„Das Benefizkonzert wurde aus Respekt abgesagt"

Der Musikjournalist Axel Brüggemann hatte den Kulturmanager wegen eines geplanten und dann abgesagten Benefizkonzertes des Dirigenten Teodor Currentzis kritisiert. Nun hält Naske dagegen.

vom 14.04.2022

Konzerthaus-Intendant Matthias Naske (© Lukas Beck)

Falter: Herr Naske, Sie haben Teodor Currentzis zur einem Benefizkonzert ins Konzerthaus eingeladen, das dann prompt abgesagt wurde. War das nicht absehbar?

Matthias Naske: Mein Arbeitsfeld ist nicht die Politik, sondern die Kultur. Das Benefizkonzert hat nach seinem Bekanntwerden eine politische Dimension erhalten, die für uns zum Zeitpunkt der Programmierung nicht absehbar war. Das Benefizkonzert wurde aus Respekt gegenüber dem Ukrainischen Botschafter und seinem Argument, dass dieses eventuell von russischer Seite für Propagandazwecke missbraucht werden könnte, abgesagt.

Was wollten Sie mit dem Konzert erreichen?

Naske: Für das Wiener Konzerthaus stand beim Benefizkonzert die humanitäre Hilfe für Menschen in der Ukraine und auf der Flucht im Vordergrund. Unsere Intention war es, gemeinsam mit den Musiker:innen aus Russland, der Ukraine und anderen Ländern durch die Kraft der Musik zum Ausdruck zu bringen, dass Kunst und Musik über Grenzen hinweg eine wichtige verbindende Rolle spielen können.

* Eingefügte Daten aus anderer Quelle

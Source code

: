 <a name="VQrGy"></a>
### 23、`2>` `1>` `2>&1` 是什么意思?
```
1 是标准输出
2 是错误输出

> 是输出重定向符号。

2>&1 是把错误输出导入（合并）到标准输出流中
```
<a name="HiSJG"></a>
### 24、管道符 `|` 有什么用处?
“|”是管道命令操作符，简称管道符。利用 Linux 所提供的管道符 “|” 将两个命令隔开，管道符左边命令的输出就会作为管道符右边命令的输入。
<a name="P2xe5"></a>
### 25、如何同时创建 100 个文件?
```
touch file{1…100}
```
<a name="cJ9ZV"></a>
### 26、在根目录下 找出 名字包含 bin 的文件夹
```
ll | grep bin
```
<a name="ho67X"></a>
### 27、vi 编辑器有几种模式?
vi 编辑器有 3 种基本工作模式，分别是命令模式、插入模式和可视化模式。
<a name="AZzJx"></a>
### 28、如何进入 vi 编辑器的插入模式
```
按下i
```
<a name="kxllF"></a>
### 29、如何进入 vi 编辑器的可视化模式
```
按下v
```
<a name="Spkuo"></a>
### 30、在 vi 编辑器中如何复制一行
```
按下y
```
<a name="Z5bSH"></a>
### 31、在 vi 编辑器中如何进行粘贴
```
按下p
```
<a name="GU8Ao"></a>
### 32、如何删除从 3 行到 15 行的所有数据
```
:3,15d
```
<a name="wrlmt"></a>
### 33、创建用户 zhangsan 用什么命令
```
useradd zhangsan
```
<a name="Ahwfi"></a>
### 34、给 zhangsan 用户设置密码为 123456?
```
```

Ein Kritiker sprach von einer PR-Aktion, also dass ein von einer russischen Staatsbank finanzierter Künstler moralisch reingewaschen werden soll. Was sagen Sie zu dem Vorwurf?

Naske: Es gibt in Russland und wohl auch sonst nur in den seltensten Fällen vollständig unabhängige kulturelle Einrichtungen. Im Zentrum der Kritik steht die finanzielle Unterstützung von Teodor Currentzis´ musicAeterna durch die mittlerweile sanktionierte, russische VTB Bank. Diese Verbindung besteht seit der Übersiedlung des Orchesters von Perm nach St. Petersburg. Nun hat dieses Sponsoring aber aufgrund des Krieges unausweichlich eine politische Dimension erhalten, die zum Zeitpunkt der Planung des April-Gastspiels von musicAeterna im Wiener Konzerthaus nicht bestand.

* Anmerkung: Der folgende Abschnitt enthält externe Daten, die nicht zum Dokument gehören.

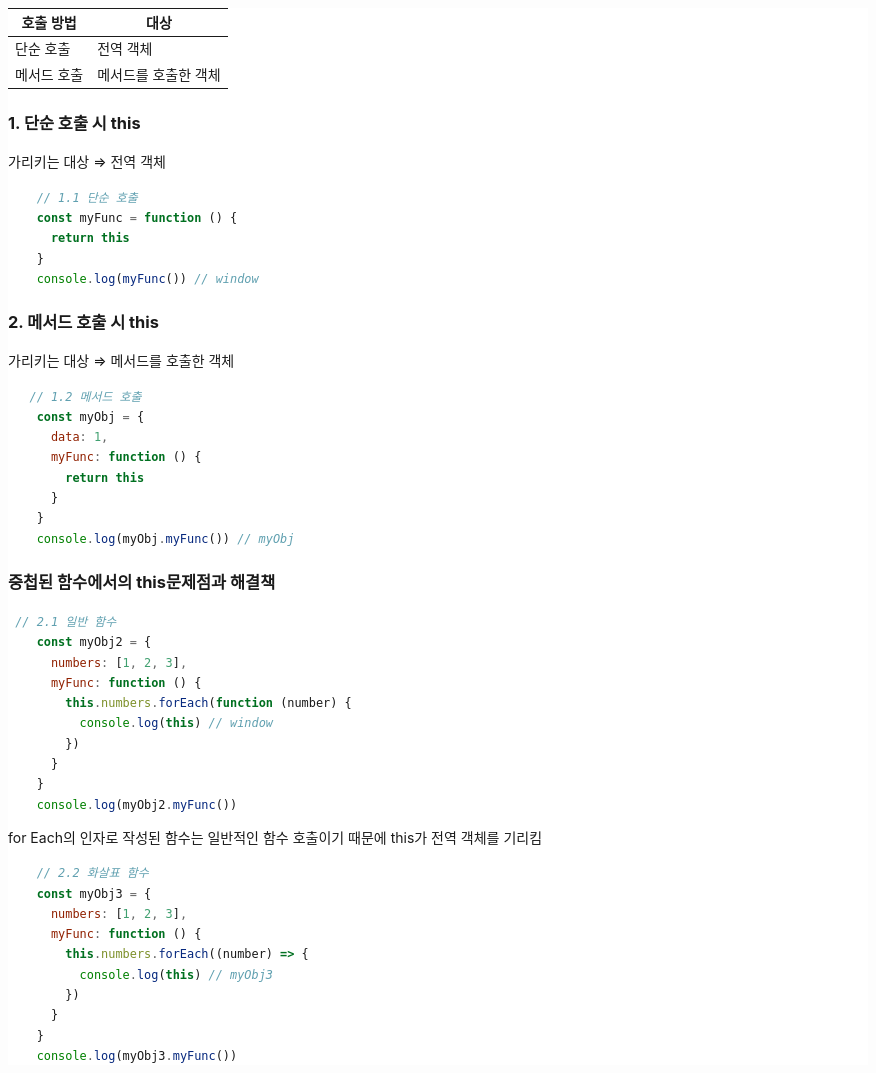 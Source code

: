 | 호출 방법 | 대상 |
| --- | --- |
| 단순 호출 | 전역 객체 |
| 메서드 호출 | 메서드를 호출한 객체 |

### 1. 단순 호출 시 this

가리키는 대상 ⇒ 전역 객체

```jsx
    // 1.1 단순 호출
    const myFunc = function () {
      return this
    }
    console.log(myFunc()) // window
```

### 2. 메서드 호출 시 this

가리키는 대상 ⇒ 메서드를 호출한 객체

```jsx
   // 1.2 메서드 호출
    const myObj = {
      data: 1,
      myFunc: function () {
        return this
      }
    }
    console.log(myObj.myFunc()) // myObj
```

### 중첩된 함수에서의 this문제점과 해결책

```jsx
 // 2.1 일반 함수
    const myObj2 = {
      numbers: [1, 2, 3],
      myFunc: function () {
        this.numbers.forEach(function (number) {
          console.log(this) // window
        })
      }
    }
    console.log(myObj2.myFunc())
```

for Each의 인자로 작성된 함수는 일반적인 함수 호출이기 때문에 this가 전역 객체를 기리킴

```jsx
    // 2.2 화살표 함수
    const myObj3 = {
      numbers: [1, 2, 3],
      myFunc: function () {
        this.numbers.forEach((number) => {
          console.log(this) // myObj3
        })
      }
    }
    console.log(myObj3.myFunc())
```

Und der Vorwurf der Weißwaschung?

Naske: Diesen Vorwurf können wir so nicht im Raum stehen lassen. Daher werden wir den von Ihnen erwähnten Kritiker, Axel Brüggemann zu einer Paneldiskussion einladen.

Die Aktivitäten von Currentzis und seinem Orchester werden über eine Liechtensteiner Stiftung abgewickelt, in der Sie Stiftungsrat sind. Als Konzerthaus-Intendant vergeben Sie Aufträge an eine Stiftung, der Sie angehören. Was sagt die Compliance Ihres Hauses dazu?

Naske: Ich vergebe keine Aufträge an die Stiftung. Engagements werden mit dem Management des Orchesters verhandelt und über die Stiftung abgewickelt. Daher besteht hier auch kein Compliance- Widerspruch. MusicAeterna und Teodor Currentzis werden nicht bevorzugt behandelt.

Am Tag der Kriegsbeginns haben Sie mit Currentzis in St. Petersburg Geburtstag gefeiert. Würden Sie das wieder tun?

Naske: Meine Reise nach St. Petersburg war bereits seit langem geplant. Ich wurde am 24.2. 2022 von dem Beginn dieses Krieges genauso überrascht, wie die meisten anderen Menschen, und erfasste erst in den Tagen danach die Tragweite und Dimension des damit verbundenen Unrechts. Solange die Russische Föderation von dem aktuellen Regime regiert wird, werde ich dieses Land trotz meiner hohen Achtung vor den kulturellen Errungenschaften Russlands nicht mehr besuchen.

Dirigenten wie Waleri Gergiew sind tief in die Geschäfte des Kreml verstrickt. Sind Sie für einen Boykott von Künstlerinnen und Künstlern, die im Krieg keine klare Position beziehen?

Naske: Ich bin für eine differenzierte Haltung. Im Wiener Konzerthaus gibt es keine pauschale Verurteilung russischstämmiger Künstler:innen nur aufgrund ihrer Nationalität. Fest steht jedoch, dass Künstler:innen oder Einrichtungen, die sich solidarisch mit dem von der Russischen Föderation initiierten Krieg zeigen oder die zur Legimitation des Regimes beitragen, im Wiener Konzerthaus keine Bühne geboten wird.

Zur Person: Matthias Naske, 1963 in Wien geboren, arbeitete u.a. für das Gustav Mahler Jugendorchester, die Camerata Academica Salzburg, Jeunesse Musicale Österreich und der Philharmonie Luxembourg ehe er 2013 zum Intendant der Wiener Konzerthausgesellschaft und Präsident des Festivals Wien Modern aufstieg.